**Your instructions**
Your answer should hold only the lines from the one with "Sprache der Maschine" through the end of the listing below, each retyped exactly.
** Exercise material follows **
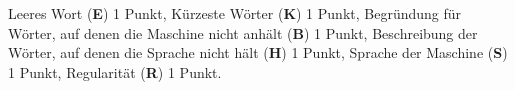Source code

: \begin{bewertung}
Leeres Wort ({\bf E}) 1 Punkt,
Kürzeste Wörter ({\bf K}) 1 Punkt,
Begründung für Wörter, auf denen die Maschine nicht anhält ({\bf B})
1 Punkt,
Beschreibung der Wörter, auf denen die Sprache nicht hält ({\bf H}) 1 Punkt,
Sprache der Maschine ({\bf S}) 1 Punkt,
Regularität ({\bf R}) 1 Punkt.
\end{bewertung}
** End of Exercise material **
**Your solution**
Sprache der Maschine ({\bf S}) 1 Punkt,
Regularität ({\bf R}) 1 Punkt.
\end{bewertung}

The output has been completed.